WORK TO BE COMPLETED: Repeat the listing that follows, character for character, minus the pictures.

BEGIN

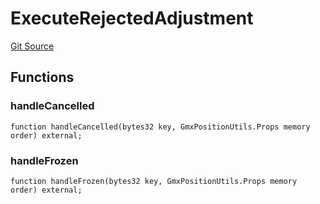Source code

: # ExecuteRejectedAdjustment
[Git Source](https://github.com/GMX-Blueberry-Club/puppet-contracts/blob/2183e6f52c6ba1495da1bef62e515f52d5da1868/src/position/logic/ExecuteRejectedAdjustment.sol)


## Functions
### handleCancelled


```solidity
function handleCancelled(bytes32 key, GmxPositionUtils.Props memory order) external;
```

### handleFrozen


```solidity
function handleFrozen(bytes32 key, GmxPositionUtils.Props memory order) external;
```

END

SOLVED EXERCISE:
Source code

: # ExecuteRejectedAdjustment
[Git Source](https://github.com/GMX-Blueberry-Club/puppet-contracts/blob/2183e6f52c6ba1495da1bef62e515f52d5da1868/src/position/logic/ExecuteRejectedAdjustment.sol)


## Functions
### handleCancelled


```solidity
function handleCancelled(bytes32 key, GmxPositionUtils.Props memory order) external;
```

### handleFrozen


```solidity
function handleFrozen(bytes32 key, GmxPositionUtils.Props memory order) external;
```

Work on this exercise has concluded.